Wann ist das Kind normal? Wofür steht überhaupt der Begriff Normalsein? Dieser Begriff beschreibt das erwünschte Verhalten des Kindes – zuhören, leise sein, im Unterricht nicht malen, zuschauen wenn jemand mit dir redet… Allerdings kennen Kinder die Vorstellungen der Erwachsenen von Normalsein nicht. Und wenn wir ihnen sagen, sie seien nicht normal, glauben sie uns. Leider. Denn die Vorstellung der Erwachsenen für das Normalsein berührt oft auf ihren eigenen unverarbeiteten Traumata aus der Kindheit.

Zu diesem Thema inspirierte mich ein Gespräch, dass ich am Anfang des Schuljahres mit Chris (10) führte. Chris kam in diesem Schuljahr neu in unsere Klasse. Unsere Schule ist eine Förderschule für Kinder mit sozial – emotionalen Schwerpunkt. Ich war neugierig, was er zu erzählen hat. Und so habe ich ihn gefragt:

“Warum bist du zu uns in diese Schule gekommen?”
“Weil ich nicht normal bin.” Antwortete Chris.
“Wer hat es gesagt?”
“Meine Mama.”
“Und denkst du, dass du nicht normal bist?”
“Ja.” 

In dem Gespräch mit Chris habe ich mir gedacht: Er soll nicht mit dem Gedanken weiterleben, dass er nicht normal sei! 

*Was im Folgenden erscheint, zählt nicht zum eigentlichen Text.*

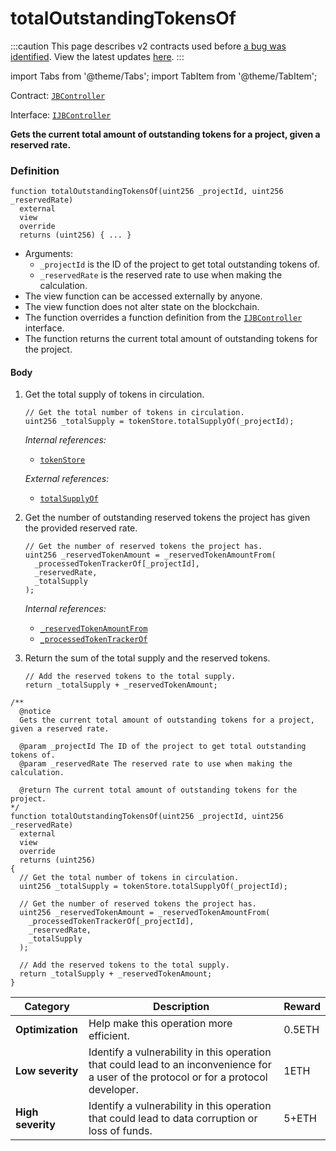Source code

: # totalOutstandingTokensOf

:::caution
This page describes v2 contracts used before [a bug was identified](/docs/2022-05-24/). View the latest updates [here](https://juicebox.money/#/v2-bug-updates/).
:::

import Tabs from '@theme/Tabs';
import TabItem from '@theme/TabItem';

Contract: [`JBController`](/protocol/api/contracts/or-controllers/jbcontroller/README.md)​‌

Interface: [`IJBController`](/protocol/api/interfaces/ijbcontroller.md)

<Tabs>
<TabItem value="Step by step" label="Step by step">

**Gets the current total amount of outstanding tokens for a project, given a reserved rate.**

### Definition

```
function totalOutstandingTokensOf(uint256 _projectId, uint256 _reservedRate)
  external
  view
  override
  returns (uint256) { ... }
```

* Arguments:
  * `_projectId` is the ID of the project to get total outstanding tokens of.
  * `_reservedRate` is the reserved rate to use when making the calculation.
* The view function can be accessed externally by anyone.
* The view function does not alter state on the blockchain.
* The function overrides a function definition from the [`IJBController`](/protocol/api/interfaces/ijbcontroller.md) interface.
* The function returns the current total amount of outstanding tokens for the project.

#### Body

1.  Get the total supply of tokens in circulation.

    ```
    // Get the total number of tokens in circulation.
    uint256 _totalSupply = tokenStore.totalSupplyOf(_projectId);
    ```

    _Internal references:_

    * [`tokenStore`](/protocol/api/contracts/or-controllers/jbcontroller/properties/tokenstore.md)

    _External references:_

    * [`totalSupplyOf`](/protocol/api/contracts/jbtokenstore/read/totalsupplyof.md)

2.  Get the number of outstanding reserved tokens the project has given the provided reserved rate.

    ```
    // Get the number of reserved tokens the project has.
    uint256 _reservedTokenAmount = _reservedTokenAmountFrom(
      _processedTokenTrackerOf[_projectId],
      _reservedRate,
      _totalSupply
    );
    ```

    _Internal references:_

    * [`_reservedTokenAmountFrom`](/protocol/api/contracts/or-controllers/jbcontroller/read/-_reservedtokenamountfrom.md)
    * [`_processedTokenTrackerOf`](/protocol/api/contracts/or-controllers/jbcontroller/properties/-_processedtokentrackerof.md)

3.  Return the sum of the total supply and the reserved tokens.

    ```
    // Add the reserved tokens to the total supply.
    return _totalSupply + _reservedTokenAmount;
    ```

</TabItem>

<TabItem value="Code" label="Code">

```
/**
  @notice
  Gets the current total amount of outstanding tokens for a project, given a reserved rate.

  @param _projectId The ID of the project to get total outstanding tokens of.
  @param _reservedRate The reserved rate to use when making the calculation.

  @return The current total amount of outstanding tokens for the project.
*/
function totalOutstandingTokensOf(uint256 _projectId, uint256 _reservedRate)
  external
  view
  override
  returns (uint256)
{
  // Get the total number of tokens in circulation.
  uint256 _totalSupply = tokenStore.totalSupplyOf(_projectId);

  // Get the number of reserved tokens the project has.
  uint256 _reservedTokenAmount = _reservedTokenAmountFrom(
    _processedTokenTrackerOf[_projectId],
    _reservedRate,
    _totalSupply
  );

  // Add the reserved tokens to the total supply.
  return _totalSupply + _reservedTokenAmount;
}
```

</TabItem>

<TabItem value="Bug bounty" label="Bug bounty">

| Category          | Description                                                                                                                            | Reward |
| ----------------- | -------------------------------------------------------------------------------------------------------------------------------------- | ------ |
| **Optimization**  | Help make this operation more efficient.                                                                                               | 0.5ETH |
| **Low severity**  | Identify a vulnerability in this operation that could lead to an inconvenience for a user of the protocol or for a protocol developer. | 1ETH   |
| **High severity** | Identify a vulnerability in this operation that could lead to data corruption or loss of funds.                                        | 5+ETH  |

</TabItem>
</Tabs>
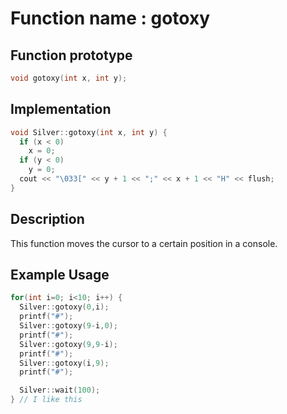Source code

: # Function name : gotoxy
## Function prototype
```cpp
void gotoxy(int x, int y);
```

## Implementation

```cpp
void Silver::gotoxy(int x, int y) {
  if (x < 0)
    x = 0;
  if (y < 0)
    y = 0;
  cout << "\033[" << y + 1 << ";" << x + 1 << "H" << flush;
}
```

## Description
This function moves the cursor to a certain position in a console.

## Example Usage
```cpp
for(int i=0; i<10; i++) {
  Silver::gotoxy(0,i);
  printf("#");
  Silver::gotoxy(9-i,0);
  printf("#");
  Silver::gotoxy(9,9-i);
  printf("#");
  Silver::gotoxy(i,9);
  printf("#");

  Silver::wait(100);
} // I like this
```
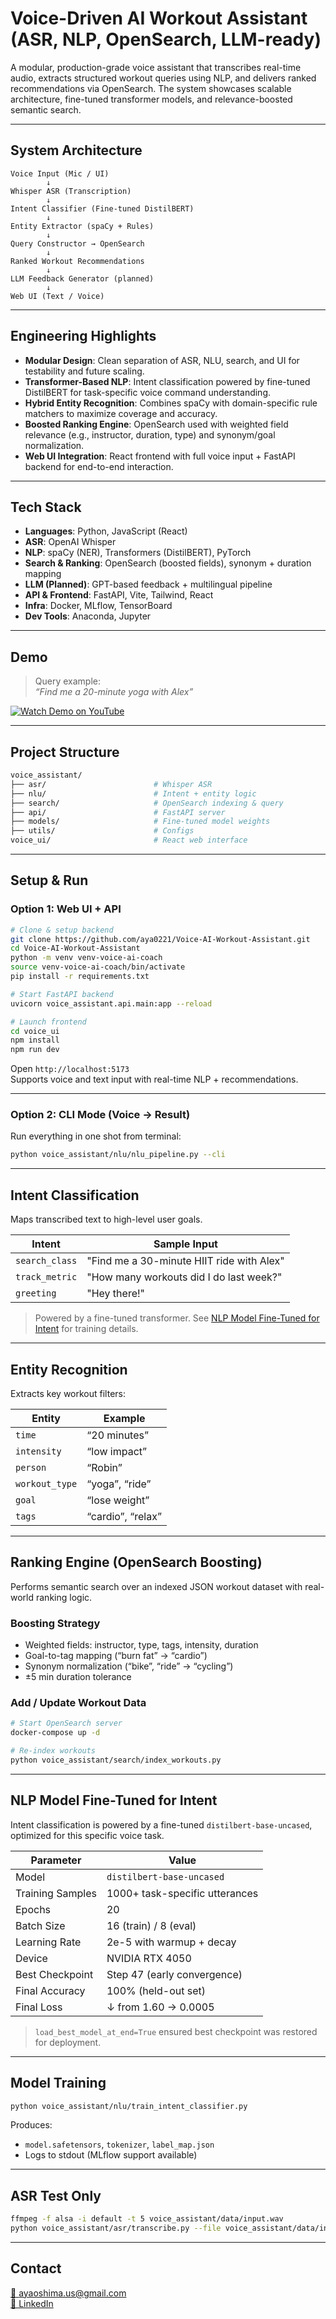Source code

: # Voice-Driven AI Workout Assistant (ASR, NLP, OpenSearch, LLM-ready)
A modular, production-grade voice assistant that transcribes real-time audio, extracts structured workout queries using NLP, and delivers ranked recommendations via OpenSearch. The system showcases scalable architecture, fine-tuned transformer models, and relevance-boosted semantic search.

---

## System Architecture

```
Voice Input (Mic / UI)
        ↓
Whisper ASR (Transcription)
        ↓
Intent Classifier (Fine-tuned DistilBERT)
        ↓
Entity Extractor (spaCy + Rules)
        ↓
Query Constructor → OpenSearch
        ↓
Ranked Workout Recommendations
        ↓
LLM Feedback Generator (planned)
        ↓
Web UI (Text / Voice)
```

---

## Engineering Highlights

- **Modular Design**: Clean separation of ASR, NLU, search, and UI for testability and future scaling.
- **Transformer-Based NLP**: Intent classification powered by fine-tuned DistilBERT for task-specific voice command understanding.
- **Hybrid Entity Recognition**: Combines spaCy with domain-specific rule matchers to maximize coverage and accuracy.
- **Boosted Ranking Engine**: OpenSearch used with weighted field relevance (e.g., instructor, duration, type) and synonym/goal normalization.
- **Web UI Integration**: React frontend with full voice input + FastAPI backend for end-to-end interaction.

---

## Tech Stack

- **Languages**: Python, JavaScript (React)
- **ASR**: OpenAI Whisper
- **NLP**: spaCy (NER), Transformers (DistilBERT), PyTorch
- **Search & Ranking**: OpenSearch (boosted fields), synonym + duration mapping
- **LLM (Planned)**: GPT-based feedback + multilingual pipeline
- **API & Frontend**: FastAPI, Vite, Tailwind, React
- **Infra**: Docker, MLflow, TensorBoard
- **Dev Tools**: Anaconda, Jupyter

---

## Demo

> Query example:  
> _“Find me a 20-minute yoga with Alex”_

[![Watch Demo on YouTube](https://img.youtube.com/vi/GDH2nT_EzUI/hqdefault.jpg)](https://youtu.be/GDH2nT_EzUI)

---

## Project Structure

```bash
voice_assistant/
├── asr/                        # Whisper ASR
├── nlu/                        # Intent + entity logic
├── search/                     # OpenSearch indexing & query
├── api/                        # FastAPI server
├── models/                     # Fine-tuned model weights
├── utils/                      # Configs
voice_ui/                       # React web interface
```

---

## Setup & Run

### Option 1: Web UI + API

```bash
# Clone & setup backend
git clone https://github.com/aya0221/Voice-AI-Workout-Assistant.git
cd Voice-AI-Workout-Assistant
python -m venv venv-voice-ai-coach
source venv-voice-ai-coach/bin/activate
pip install -r requirements.txt

# Start FastAPI backend
uvicorn voice_assistant.api.main:app --reload
```

```bash
# Launch frontend
cd voice_ui
npm install
npm run dev
```

Open `http://localhost:5173`  
Supports voice and text input with real-time NLP + recommendations.

---

### Option 2: CLI Mode (Voice → Result)

Run everything in one shot from terminal:

```bash
python voice_assistant/nlu/nlu_pipeline.py --cli
```

---

## Intent Classification

Maps transcribed text to high-level user goals.

| Intent         | Sample Input                                  |
|----------------|------------------------------------------------|
| `search_class` | "Find me a 30-minute HIIT ride with Alex"     |
| `track_metric` | "How many workouts did I do last week?"       |
| `greeting`     | "Hey there!"                                   |

> Powered by a fine-tuned transformer. See [NLP Model Fine-Tuned for Intent](#nlp-model-fine-tuned-for-intent) for training details.

---

## Entity Recognition

Extracts key workout filters:

| Entity        | Example              |
|---------------|----------------------|
| `time`        | “20 minutes”          |
| `intensity`   | “low impact”          |
| `person`      | “Robin”               |
| `workout_type`| “yoga”, “ride”        |
| `goal`        | “lose weight”         |
| `tags`        | “cardio”, “relax”     |

---

## Ranking Engine (OpenSearch Boosting)

Performs semantic search over an indexed JSON workout dataset with real-world ranking logic.

### Boosting Strategy

- Weighted fields: instructor, type, tags, intensity, duration
- Goal-to-tag mapping (“burn fat” → “cardio”)
- Synonym normalization (“bike”, “ride” → “cycling”)
- ±5 min duration tolerance

### Add / Update Workout Data

```bash
# Start OpenSearch server
docker-compose up -d

# Re-index workouts
python voice_assistant/search/index_workouts.py
```

---

## NLP Model Fine-Tuned for Intent

Intent classification is powered by a fine-tuned `distilbert-base-uncased`, optimized for this specific voice task.

| Parameter         | Value                           |
|-------------------|---------------------------------|
| Model             | `distilbert-base-uncased`       |
| Training Samples  | 1000+ task-specific utterances  |
| Epochs            | 20                              |
| Batch Size        | 16 (train) / 8 (eval)           |
| Learning Rate     | 2e-5 with warmup + decay        |
| Device            | NVIDIA RTX 4050                 |
| Best Checkpoint   | Step 47 (early convergence)     |
| Final Accuracy    | 100% (held-out set)             |
| Final Loss        | ↓ from 1.60 → 0.0005             |

> `load_best_model_at_end=True` ensured best checkpoint was restored for deployment.

---

## Model Training

```bash
python voice_assistant/nlu/train_intent_classifier.py
```

Produces:
- `model.safetensors`, `tokenizer`, `label_map.json`
- Logs to stdout (MLflow support available)

---

## ASR Test Only

```bash
ffmpeg -f alsa -i default -t 5 voice_assistant/data/input.wav
python voice_assistant/asr/transcribe.py --file voice_assistant/data/input.wav
```
---

## Contact

[📧 ayaoshima.us@gmail.com](mailto:ayaoshima.us@gmail.com)  
[🔗 LinkedIn](https://www.linkedin.com/in/ayaoshima/)

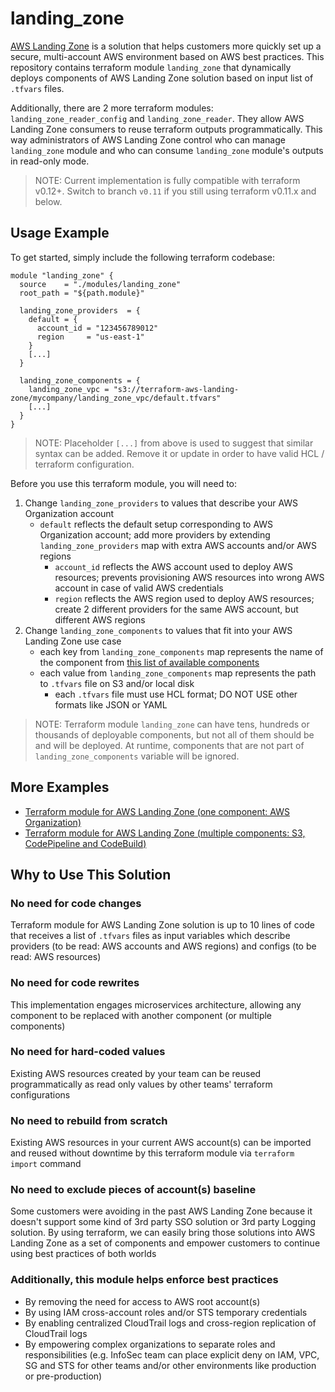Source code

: # landing_zone
[AWS Landing Zone](https://aws.amazon.com/solutions/aws-landing-zone/) is
a solution that helps customers more quickly set up a secure, multi-account
AWS environment based on AWS best practices. This repository contains terraform
module `landing_zone` that dynamically deploys components of AWS Landing Zone
solution based on input list of `.tfvars` files.

Additionally, there are 2 more terraform modules: `landing_zone_reader_config`
and `landing_zone_reader`. They allow AWS Landing Zone consumers to reuse
terraform outputs programmatically. This way administrators of AWS Landing Zone
control who can manage `landing_zone` module and who can consume `landing_zone`
module's outputs in read-only mode.

> NOTE: Current implementation is fully compatible with terraform v0.12+.
Switch to branch `v0.11` if you still using terraform v0.11.x and below.


## Usage Example
To get started, simply include the following terraform codebase:
```hcl
module "landing_zone" {
  source    = "./modules/landing_zone"
  root_path = "${path.module}"

  landing_zone_providers  = {
    default = {
      account_id = "123456789012"
      region     = "us-east-1"
    }
    [...]
  }

  landing_zone_components = {
    landing_zone_vpc = "s3://terraform-aws-landing-zone/mycompany/landing_zone_vpc/default.tfvars"
    [...]
  }
}
```

> NOTE: Placeholder `[...]` from above is used to suggest that similar syntax can be added. Remove it or update in order to have valid HCL / terraform configuration.

Before you use this terraform module, you will need to:
1. Change `landing_zone_providers` to values that describe your AWS Organization account
    * `default` reflects the default setup corresponding to AWS Organization account; add more providers by extending `landing_zone_providers` map with extra AWS accounts and/or AWS regions
        * `account_id` reflects the AWS account used to deploy AWS resources; prevents provisioning AWS resources into wrong AWS account in case of valid AWS credentials
        * `region` reflects the AWS region used to deploy AWS resources; create 2 different providers for the same AWS account, but different AWS regions
2. Change `landing_zone_components` to values that fit into your AWS Landing Zone use case
    * each key from `landing_zone_components` map represents the name of the component from [this list of available components](https://github.com/TerraHubCorp/terraform-aws-landing-zone/tree/master/components)
    * each value from `landing_zone_components` map represents the path to `.tfvars` file on S3 and/or local disk
        * each `.tfvars` file must use HCL format; DO NOT USE other formats like JSON or YAML

> NOTE: Terraform module `landing_zone` can have tens, hundreds or thousands of deployable components, but not all of them should be and will be deployed. At runtime, components that are not part of `landing_zone_components` variable will be ignored.

## More Examples
* [Terraform module for AWS Landing Zone (one component: AWS Organization)](https://github.com/TerraHubCorp/terraform-aws-landing-zone/tree/master/examples/example_landing_zone_organization)
* [Terraform module for AWS Landing Zone (multiple components: S3, CodePipeline and CodeBuild)](https://github.com/TerraHubCorp/terraform-aws-landing-zone/tree/master/examples/example_landing_zone_s3_and_codepipeline)


## Why to Use This Solution

### No need for code changes
Terraform module for AWS Landing Zone solution is up to 10 lines of code that receives a list of `.tfvars` files as input variables which describe providers (to be read: AWS accounts and AWS regions) and configs (to be read: AWS resources)

### No need for code rewrites
This implementation engages microservices architecture, allowing any component to be replaced with another component (or multiple components)

### No need for hard-coded values
Existing AWS resources created by your team can be reused programmatically as read only values by other teams' terraform configurations

### No need to rebuild from scratch
Existing AWS resources in your current AWS account(s) can be imported and reused without downtime by this terraform module via `terraform import` command

### No need to exclude pieces of account(s) baseline
Some customers were avoiding in the past AWS Landing Zone because it doesn't support some kind of 3rd party SSO solution or 3rd party Logging solution. By using terraform, we can easily bring those solutions into AWS Landing Zone as a set of components and empower customers to continue using best practices of both worlds

### Additionally, this module helps enforce best practices
- By removing the need for access to AWS root account(s)
- By using IAM cross-account roles and/or STS temporary credentials
- By enabling centralized CloudTrail logs and cross-region replication of CloudTrail logs
- By empowering complex organizations to separate roles and responsibilities (e.g. InfoSec team can place explicit deny on IAM, VPC, SG and STS for other teams and/or other environments like production or pre-production)
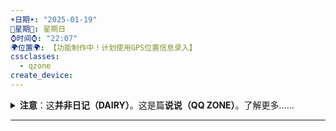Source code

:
 ```yaml
---
☀️日期☀️: "2025-01-19"
📆星期📆: 星期日
⌚️时间⌚️: "22:07"
🌍位置🌍: 【功能制作中！计划使用GPS位置信息录入】
cssclasses:
  - qzone
create_device:
---
```


<details>
<summary><b>注意</b>：这<b>并非日记（DAIRY）</b>。这是篇<b>说说（QQ ZONE）</b>。了解更多……</summary>
日记：具体到日期，一般记事以现实为主。在发出的当日内，会反复删改追加。
<br><br>
说说：具体到分钟的想法。更零散，发出之后不再追加，而是另开一篇新的。<br>这上溯至qq空间类似朋友圈的记录格式（也就是ins/小红书体），记录内容包含网络、虚拟、娱乐、灵感等内容。<br>与这具有类似定位的是语雀小记，不过相比之下不怎么需要回顾。我使用了Templater插件，启动了“创建文件时立刻激活一次templater”，这样使用此模板创建的日记就会被自动templater(ed)
</details>

----


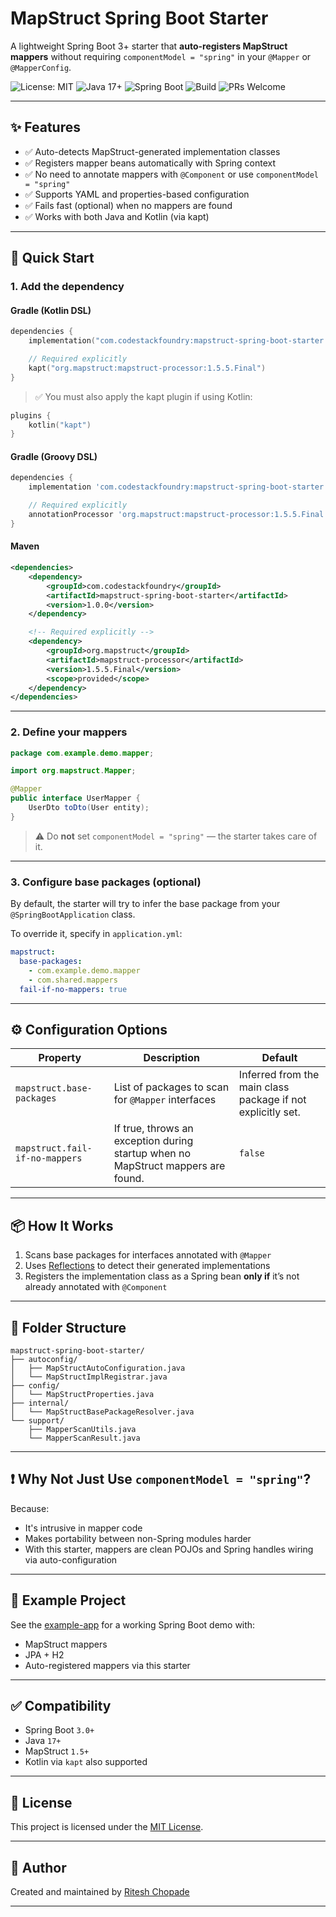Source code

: # MapStruct Spring Boot Starter

A lightweight Spring Boot 3+ starter that **auto-registers MapStruct mappers** without requiring `componentModel = "spring"` in your `@Mapper` or `@MapperConfig`.

![License: MIT](https://img.shields.io/badge/License-MIT-yellow.svg)
![Java 17+](https://img.shields.io/badge/java-17+-blue.svg)
![Spring Boot](https://img.shields.io/badge/Spring%20Boot-3.x-brightgreen.svg)
![Build](https://github.com/codestackfoundry/spring-boot-starters/actions/workflows/gradle.yml/badge.svg)
![PRs Welcome](https://img.shields.io/badge/PRs-welcome-brightgreen.svg)

---

## ✨ Features

- ✅ Auto-detects MapStruct-generated implementation classes
- ✅ Registers mapper beans automatically with Spring context
- ✅ No need to annotate mappers with `@Component` or use `componentModel = "spring"`
- ✅ Supports YAML and properties-based configuration
- ✅ Fails fast (optional) when no mappers are found
- ✅ Works with both Java and Kotlin (via kapt)

---

## 🚀 Quick Start

### 1. Add the dependency

#### Gradle (Kotlin DSL)

```kotlin
dependencies {
    implementation("com.codestackfoundry:mapstruct-spring-boot-starter:0.0.1-SNAPSHOT")

    // Required explicitly
    kapt("org.mapstruct:mapstruct-processor:1.5.5.Final")
}
```

> ✅ You must also apply the kapt plugin if using Kotlin:
```kotlin
plugins {
    kotlin("kapt")
}
```

#### Gradle (Groovy DSL)

```groovy
dependencies {
    implementation 'com.codestackfoundry:mapstruct-spring-boot-starter:0.0.1-SNAPSHOT'

    // Required explicitly
    annotationProcessor 'org.mapstruct:mapstruct-processor:1.5.5.Final'
}
```

#### Maven

```xml
<dependencies>
    <dependency>
        <groupId>com.codestackfoundry</groupId>
        <artifactId>mapstruct-spring-boot-starter</artifactId>
        <version>1.0.0</version>
    </dependency>

    <!-- Required explicitly -->
    <dependency>
        <groupId>org.mapstruct</groupId>
        <artifactId>mapstruct-processor</artifactId>
        <version>1.5.5.Final</version>
        <scope>provided</scope>
    </dependency>
</dependencies>
```

---

### 2. Define your mappers

```java
package com.example.demo.mapper;

import org.mapstruct.Mapper;

@Mapper
public interface UserMapper {
    UserDto toDto(User entity);
}
```

> ⚠️ Do **not** set `componentModel = "spring"` — the starter takes care of it.

---

### 3. Configure base packages (optional)

By default, the starter will try to infer the base package from your `@SpringBootApplication` class.

To override it, specify in `application.yml`:

```yaml
mapstruct:
  base-packages:
    - com.example.demo.mapper
    - com.shared.mappers
  fail-if-no-mappers: true
```

---

## ⚙️ Configuration Options

| Property                     | Description                                                                      | Default                      |
|-----------------------------|----------------------------------------------------------------------------------|------------------------------|
| `mapstruct.base-packages`   | List of packages to scan for `@Mapper` interfaces                                | Inferred from the main class package if not explicitly set.     |
| `mapstruct.fail-if-no-mappers` | If true, throws an exception during startup when no MapStruct mappers are found. | `false`                      |

---

## 📦 How It Works

1. Scans base packages for interfaces annotated with `@Mapper`
2. Uses [Reflections](https://github.com/ronmamo/reflections) to detect their generated implementations
3. Registers the implementation class as a Spring bean **only if** it’s not already annotated with `@Component`

---

## 📁 Folder Structure

```
mapstruct-spring-boot-starter/
├── autoconfig/
│   ├── MapStructAutoConfiguration.java
│   └── MapStructImplRegistrar.java
├── config/
│   └── MapStructProperties.java
├── internal/
│   └── MapStructBasePackageResolver.java
└── support/
    ├── MapperScanUtils.java
    └── MapperScanResult.java
```

---

## ❗ Why Not Just Use `componentModel = "spring"`?

Because:
- It's intrusive in mapper code
- Makes portability between non-Spring modules harder
- With this starter, mappers are clean POJOs and Spring handles wiring via auto-configuration

---

## 🧪 Example Project

See the [example-app](./example-app/) for a working Spring Boot demo with:
- MapStruct mappers
- JPA + H2
- Auto-registered mappers via this starter

---

## ✅ Compatibility

- Spring Boot `3.0+`
- Java `17+`
- MapStruct `1.5+`
- Kotlin via `kapt` also supported

---

## 📄 License

This project is licensed under the [MIT License](LICENSE).

---

## 👤 Author

Created and maintained by [Ritesh Chopade](https://github.com/codeswithritesh)

---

Und da ich weiß, dass die Kinder oft von ihren inneren Tiger beherrscht werden und mit ihm verwechselt werden, habe ich das Gespräch ausgeführt. 

“Was findest du an dir nicht normal?”
“Ich schäme mich.” Sagte Chris.
“Wofür schämst du dich denn?” Fragte ich ihn.
„Für mein Verhalten?”
“Welches Verhalten denn?”
“Ich raste schnell aus und passe im Unterricht nicht auf.”
“Vielleicht hast du nur einen schusseligen Tiger in dir. Du kannst aber deinen Tiger zähmen und ihm ordentliches Verhalten beibringen. Was sagst du?”
“Ja.”
“Also. Bist du normal oder nicht?”
“Ich bin normal.”

Chris wurde in eine Förderschule versetzt, weil er in seiner vorherigen Schule im Unterricht nur malte. Die Erwachsenen konnten sich sein Verhalten nicht erklären. Seine Mama hat ihm als nicht normal bezeichnet. Manchmal unterschätzen die Erwachsenen die Kraft ihrer Wörter. Was wir Kindern sagen, speichern sie in ihrem Inneren und glauben daran. Dabei stimmt es oft nicht. Was sie brauchen ist unsere Unterstützung, damit sie sich akzeptiert fühlen, sich selbst verstehen und lernen, ihr Verhalten bewusst zu steuern. 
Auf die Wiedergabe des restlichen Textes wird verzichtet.